▶ _What the task asks_:
Give the records below again in full, exactly as written, but without any images.

─── Dataset ───

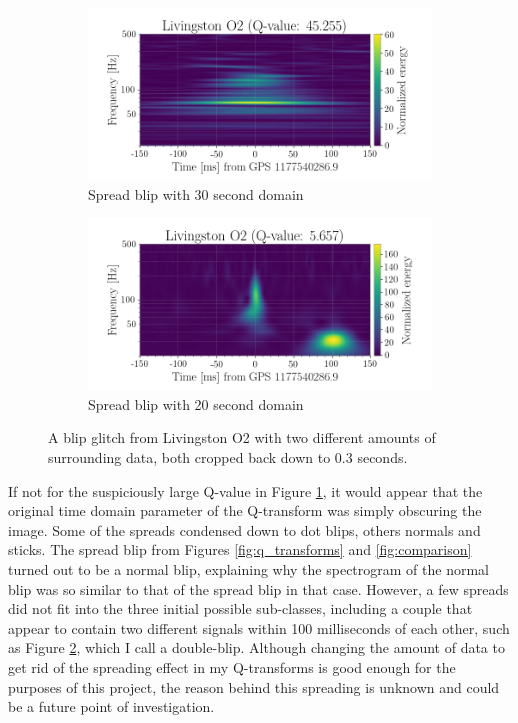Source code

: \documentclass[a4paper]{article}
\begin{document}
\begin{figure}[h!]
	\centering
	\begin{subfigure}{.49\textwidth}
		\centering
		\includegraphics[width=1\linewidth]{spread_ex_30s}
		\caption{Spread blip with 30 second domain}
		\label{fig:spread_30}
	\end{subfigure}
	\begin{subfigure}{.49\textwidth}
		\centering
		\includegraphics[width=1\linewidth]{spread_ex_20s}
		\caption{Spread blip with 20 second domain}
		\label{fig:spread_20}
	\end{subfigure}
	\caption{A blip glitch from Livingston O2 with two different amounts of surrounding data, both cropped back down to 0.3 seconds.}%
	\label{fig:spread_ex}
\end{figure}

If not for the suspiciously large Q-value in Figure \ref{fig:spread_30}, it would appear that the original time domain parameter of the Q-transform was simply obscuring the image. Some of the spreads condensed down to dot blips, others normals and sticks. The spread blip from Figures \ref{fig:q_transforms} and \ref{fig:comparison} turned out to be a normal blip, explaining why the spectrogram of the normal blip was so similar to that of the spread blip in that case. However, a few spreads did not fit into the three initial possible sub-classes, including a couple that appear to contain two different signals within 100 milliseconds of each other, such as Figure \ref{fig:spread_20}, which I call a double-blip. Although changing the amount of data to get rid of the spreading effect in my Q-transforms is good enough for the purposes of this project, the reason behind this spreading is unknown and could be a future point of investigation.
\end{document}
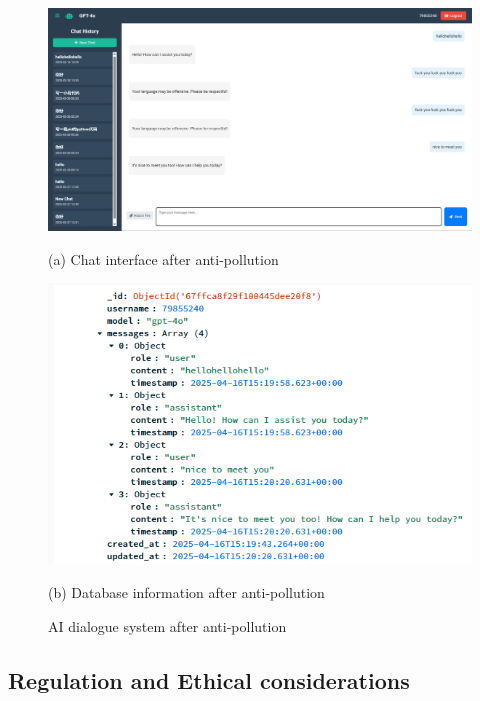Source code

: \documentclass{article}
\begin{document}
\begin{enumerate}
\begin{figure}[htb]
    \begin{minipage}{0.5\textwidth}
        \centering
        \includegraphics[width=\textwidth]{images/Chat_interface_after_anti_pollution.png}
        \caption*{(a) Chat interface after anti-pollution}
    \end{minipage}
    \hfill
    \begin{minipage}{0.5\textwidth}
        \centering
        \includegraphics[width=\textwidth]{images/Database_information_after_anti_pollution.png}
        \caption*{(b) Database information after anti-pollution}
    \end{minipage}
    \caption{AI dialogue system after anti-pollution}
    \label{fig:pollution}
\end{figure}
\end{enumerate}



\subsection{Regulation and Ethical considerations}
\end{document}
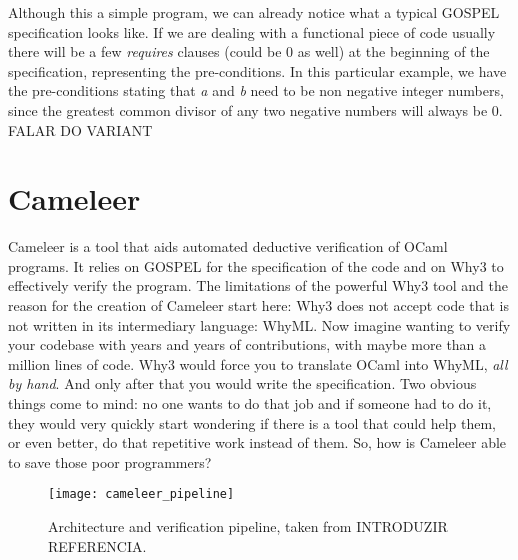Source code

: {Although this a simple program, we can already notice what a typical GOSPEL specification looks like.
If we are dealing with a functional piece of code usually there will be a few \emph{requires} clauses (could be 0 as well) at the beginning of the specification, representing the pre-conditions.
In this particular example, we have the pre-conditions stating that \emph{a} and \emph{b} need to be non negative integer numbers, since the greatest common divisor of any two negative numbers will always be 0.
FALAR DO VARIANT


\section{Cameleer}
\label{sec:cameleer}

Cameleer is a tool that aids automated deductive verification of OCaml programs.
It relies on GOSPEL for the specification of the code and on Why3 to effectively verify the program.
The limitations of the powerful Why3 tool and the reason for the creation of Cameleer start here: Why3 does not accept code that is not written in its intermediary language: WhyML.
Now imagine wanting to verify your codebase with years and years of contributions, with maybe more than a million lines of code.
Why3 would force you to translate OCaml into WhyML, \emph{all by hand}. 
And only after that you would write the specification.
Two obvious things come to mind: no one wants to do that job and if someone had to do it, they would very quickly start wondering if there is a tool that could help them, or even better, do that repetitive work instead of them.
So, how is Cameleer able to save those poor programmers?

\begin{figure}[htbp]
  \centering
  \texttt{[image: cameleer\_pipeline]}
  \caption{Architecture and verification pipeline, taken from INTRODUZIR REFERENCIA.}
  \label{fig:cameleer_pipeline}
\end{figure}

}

───

▶ _Task solution_:
Source code

: \documentclass[a4paper]{article}
\begin{document}
\begin{figure}[h!]
	\centering
	\begin{subfigure}{.49\textwidth}
		\centering
		\includegraphics[width=1\linewidth]{spread_ex_30s}
		\caption{Spread blip with 30 second domain}
		\label{fig:spread_30}
	\end{subfigure}
	\begin{subfigure}{.49\textwidth}
		\centering
		\includegraphics[width=1\linewidth]{spread_ex_20s}
		\caption{Spread blip with 20 second domain}
		\label{fig:spread_20}
	\end{subfigure}
	\caption{A blip glitch from Livingston O2 with two different amounts of surrounding data, both cropped back down to 0.3 seconds.}%
	\label{fig:spread_ex}
\end{figure}

If not for the suspiciously large Q-value in Figure \ref{fig:spread_30}, it would appear that the original time domain parameter of the Q-transform was simply obscuring the image. Some of the spreads condensed down to dot blips, others normals and sticks. The spread blip from Figures \ref{fig:q_transforms} and \ref{fig:comparison} turned out to be a normal blip, explaining why the spectrogram of the normal blip was so similar to that of the spread blip in that case. However, a few spreads did not fit into the three initial possible sub-classes, including a couple that appear to contain two different signals within 100 milliseconds of each other, such as Figure \ref{fig:spread_20}, which I call a double-blip. Although changing the amount of data to get rid of the spreading effect in my Q-transforms is good enough for the purposes of this project, the reason behind this spreading is unknown and could be a future point of investigation.
\end{document}
Source code

: \documentclass{article}
\begin{document}
\begin{enumerate}
\begin{figure}[htb]
    \begin{minipage}{0.5\textwidth}
        \centering
        \includegraphics[width=\textwidth]{images/Chat_interface_after_anti_pollution.png}
        \caption*{(a) Chat interface after anti-pollution}
    \end{minipage}
    \hfill
    \begin{minipage}{0.5\textwidth}
        \centering
        \includegraphics[width=\textwidth]{images/Database_information_after_anti_pollution.png}
        \caption*{(b) Database information after anti-pollution}
    \end{minipage}
    \caption{AI dialogue system after anti-pollution}
    \label{fig:pollution}
\end{figure}
\end{enumerate}



\subsection{Regulation and Ethical considerations}
\end{document}
Source code

: {Although this a simple program, we can already notice what a typical GOSPEL specification looks like.
If we are dealing with a functional piece of code usually there will be a few \emph{requires} clauses (could be 0 as well) at the beginning of the specification, representing the pre-conditions.
In this particular example, we have the pre-conditions stating that \emph{a} and \emph{b} need to be non negative integer numbers, since the greatest common divisor of any two negative numbers will always be 0.
FALAR DO VARIANT


\section{Cameleer}
\label{sec:cameleer}

Cameleer is a tool that aids automated deductive verification of OCaml programs.
It relies on GOSPEL for the specification of the code and on Why3 to effectively verify the program.
The limitations of the powerful Why3 tool and the reason for the creation of Cameleer start here: Why3 does not accept code that is not written in its intermediary language: WhyML.
Now imagine wanting to verify your codebase with years and years of contributions, with maybe more than a million lines of code.
Why3 would force you to translate OCaml into WhyML, \emph{all by hand}. 
And only after that you would write the specification.
Two obvious things come to mind: no one wants to do that job and if someone had to do it, they would very quickly start wondering if there is a tool that could help them, or even better, do that repetitive work instead of them.
So, how is Cameleer able to save those poor programmers?

\begin{figure}[htbp]
  \centering
  \texttt{[image: cameleer\_pipeline]}
  \caption{Architecture and verification pipeline, taken from INTRODUZIR REFERENCIA.}
  \label{fig:cameleer_pipeline}
\end{figure}

}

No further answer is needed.